Le battute di Renzi, le dimissioni di Fassina, mai peraltro presentate su questioni di economia e di lavoro, il millesimo rinvio della definizione dell’Imu a una data presumibilmente successiva a possibili elezioni, le fantasticherie di Saccomanni costituiscono quel sottofondo di volgarità che ci prende alla gola e che in fondo è anche responsabile dell’emersione dell’imbecillità che galleggia sul web.
Tra tutto questo, ciò che campeggia come una formidabile obiezione al principio di realtà, sono le parole e le tesi del Ministro dell’Economia, il quale pare in preda di un delirio metafisico riguardo alla sopravvivenza del governo e della sua stessa poltrona. Saccomanni infatti, riconosce che la diminuzione dello spread non è attribuibile all’azi0ne di governo, tanto che essa si è verificata talvolta in misura maggiore anche in altri paesi, per dire però che questo “miracolo” si è compiuto grazie alla persistenza della maggioranza. La tesi è persino grottesca poiché attribuisce alla stabilità in se stessa e senza alcun riferimento a ciò che essa produce, la capacità di creare fiducia nel mercato, a prescindere da qualsiasi altro elemento.
Certo, come si potrebbe dire con buona dose di bon ton, si tratta di una stronzata, ma abbastanza caratteristica dello spirito del tempo, nel quale è il mercato stesso che determina la politica. Se una stabilità supina alle volontà della finanza è la panacea per curare la crisi, è evidente che la stessa democrazia, con la necessità di tenere conto delle opinioni dei cittadini e magari anche dei loro diritti, con la dialettica tra le forze e infine con quel vizio assurdo delle elezioni, rappresenta un elemento di instabilità.
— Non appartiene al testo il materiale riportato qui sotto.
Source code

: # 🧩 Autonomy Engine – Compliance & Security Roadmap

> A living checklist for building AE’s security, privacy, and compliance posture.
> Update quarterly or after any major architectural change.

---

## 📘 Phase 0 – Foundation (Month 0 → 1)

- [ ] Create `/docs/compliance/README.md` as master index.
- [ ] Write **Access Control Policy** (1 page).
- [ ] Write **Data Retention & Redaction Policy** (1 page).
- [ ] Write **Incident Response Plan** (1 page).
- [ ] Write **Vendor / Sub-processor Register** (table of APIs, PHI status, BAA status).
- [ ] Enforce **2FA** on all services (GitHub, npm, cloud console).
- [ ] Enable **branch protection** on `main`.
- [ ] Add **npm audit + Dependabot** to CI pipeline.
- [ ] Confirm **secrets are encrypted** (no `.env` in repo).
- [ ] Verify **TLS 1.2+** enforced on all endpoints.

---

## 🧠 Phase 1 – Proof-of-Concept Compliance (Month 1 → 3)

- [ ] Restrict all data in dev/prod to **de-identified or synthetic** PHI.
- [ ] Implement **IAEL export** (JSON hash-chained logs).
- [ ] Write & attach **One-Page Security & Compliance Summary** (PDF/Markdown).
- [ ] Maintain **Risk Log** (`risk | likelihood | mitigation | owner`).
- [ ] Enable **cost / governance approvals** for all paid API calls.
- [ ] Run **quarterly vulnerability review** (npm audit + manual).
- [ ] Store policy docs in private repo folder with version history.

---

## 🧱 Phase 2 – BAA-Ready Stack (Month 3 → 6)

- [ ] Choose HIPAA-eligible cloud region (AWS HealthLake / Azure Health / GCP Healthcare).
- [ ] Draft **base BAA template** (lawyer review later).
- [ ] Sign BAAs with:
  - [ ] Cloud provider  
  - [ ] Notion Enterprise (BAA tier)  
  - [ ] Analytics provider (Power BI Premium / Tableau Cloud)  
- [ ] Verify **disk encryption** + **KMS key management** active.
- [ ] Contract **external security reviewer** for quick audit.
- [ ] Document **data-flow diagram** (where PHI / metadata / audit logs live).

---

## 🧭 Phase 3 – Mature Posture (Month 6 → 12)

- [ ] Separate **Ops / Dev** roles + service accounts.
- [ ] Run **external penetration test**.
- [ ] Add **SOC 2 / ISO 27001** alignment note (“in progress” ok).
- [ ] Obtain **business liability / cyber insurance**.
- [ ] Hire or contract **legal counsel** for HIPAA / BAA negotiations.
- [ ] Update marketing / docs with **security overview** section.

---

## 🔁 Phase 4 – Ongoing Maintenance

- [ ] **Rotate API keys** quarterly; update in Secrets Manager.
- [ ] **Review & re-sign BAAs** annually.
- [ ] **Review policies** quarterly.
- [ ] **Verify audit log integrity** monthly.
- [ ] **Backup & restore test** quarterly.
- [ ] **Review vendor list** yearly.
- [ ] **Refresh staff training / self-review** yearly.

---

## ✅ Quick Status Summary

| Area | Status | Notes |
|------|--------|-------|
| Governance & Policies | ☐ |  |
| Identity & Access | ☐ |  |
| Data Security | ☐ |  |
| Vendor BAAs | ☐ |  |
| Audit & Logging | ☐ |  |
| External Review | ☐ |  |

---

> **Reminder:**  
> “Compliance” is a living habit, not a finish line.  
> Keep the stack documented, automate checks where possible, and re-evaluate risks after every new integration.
Nel piccolo delirio di Saccomanni si possono quindi individuare quelle linee di tendenza verso l’autoritarismo e la sedazione del dibattito politico che sono uno dei pilastri attorno ai quali si vuole costruire anche il rimaneggiamento costituzionale. Dietro queste uscite abbastanza insensate e strumentali di Saccomanni come di altri, si fa strada questa ideologia della “riduzione” di democrazia, come elemento salvifico. Ma questa teologia della stabilità impone di sacrificare le libertà e impiega gli strumenti di un continuo ricatto e la necessità della rinuncia come sistema di governo.